OwlPuzzle

From W3C Wiki

Exploring the relationship between OWL and RDF in detail, and the OWL profileS (Full/DL/Lite), some things can be puzzling.

Here be tests, examples, puzzles for discussion, commentary.

Using FunctionalProperty and InverseFunctionalProperty in RDF/OWL - how does OWL Full differ?

Only the OWL Full version of OWL allows an IFP to take literal values; in DL and Lite each IFP is an ObjectProperty (@@refs).

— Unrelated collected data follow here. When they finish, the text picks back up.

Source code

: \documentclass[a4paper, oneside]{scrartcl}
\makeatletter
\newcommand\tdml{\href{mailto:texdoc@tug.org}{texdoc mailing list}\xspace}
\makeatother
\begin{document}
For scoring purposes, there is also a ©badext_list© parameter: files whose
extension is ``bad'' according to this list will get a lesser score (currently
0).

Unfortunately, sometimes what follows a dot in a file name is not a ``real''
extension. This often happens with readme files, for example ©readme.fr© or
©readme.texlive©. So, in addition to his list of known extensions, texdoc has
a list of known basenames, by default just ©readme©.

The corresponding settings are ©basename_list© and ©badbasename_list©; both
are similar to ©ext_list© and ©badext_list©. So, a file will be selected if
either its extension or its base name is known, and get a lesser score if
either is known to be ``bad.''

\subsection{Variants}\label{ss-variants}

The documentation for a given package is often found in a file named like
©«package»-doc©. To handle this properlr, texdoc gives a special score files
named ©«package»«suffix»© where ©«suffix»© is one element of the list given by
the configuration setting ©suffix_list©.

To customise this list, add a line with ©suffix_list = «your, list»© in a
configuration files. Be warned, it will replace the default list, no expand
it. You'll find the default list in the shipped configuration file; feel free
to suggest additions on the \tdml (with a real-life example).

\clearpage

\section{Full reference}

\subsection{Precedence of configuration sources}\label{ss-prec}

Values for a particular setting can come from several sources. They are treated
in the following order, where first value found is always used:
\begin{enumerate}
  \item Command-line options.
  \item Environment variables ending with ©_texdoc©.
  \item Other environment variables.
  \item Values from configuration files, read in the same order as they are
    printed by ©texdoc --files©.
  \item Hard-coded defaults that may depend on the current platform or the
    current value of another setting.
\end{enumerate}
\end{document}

Here is a quick set of examples for discussion, exploring how this affects resource description in OWL. This discussion highlights some interactions between technical features of RDF/RDFS/OWL, as well as the relationship of those issues to the expressiveness, power and utility of the various OWL profiles (Full/DL/Lite). This may help illustrate the design choices faced by (a) vocab creators ("should I use an ObjectProperty here?") and (b) data consumers ("What conclusions can I draw here?").

In OWL, there are two kinds of properties. Each property is either a DatatypeProperty or an ObjectProperty. ObjectProperty: values are always resources (represented in RDF either as bNodes or with a URI name). DatatypeProperty: string-valued, optionally with datatype info, xml language tagging etc. In OWL DL and OWL Lite, these are distinct. This breaks with deployed practice for some RDF vocabularies (eg. Dublin Core's dc:creator property). OWL Full allows such scruffyness to continue.

In OWL DL (and OWL Lite) you can't use textual IFPs. This is because in OWL, an inverse functional property is just that, the inverse of a functional property. However, datatype properties (such as eg:age) can't have inverses, due to RDF's restriction that the subject of each RDF statement much be a resource, never a literal. The Description Logic semantics of OWL DL exploit this when formalising the meaning of IP and IFP, which is why they exclude the (otherwise seemingly reasonable) possibility of inverse functional properties taking string values.

(@@todo: make this full RDF/XML syntax with real namespace URIs)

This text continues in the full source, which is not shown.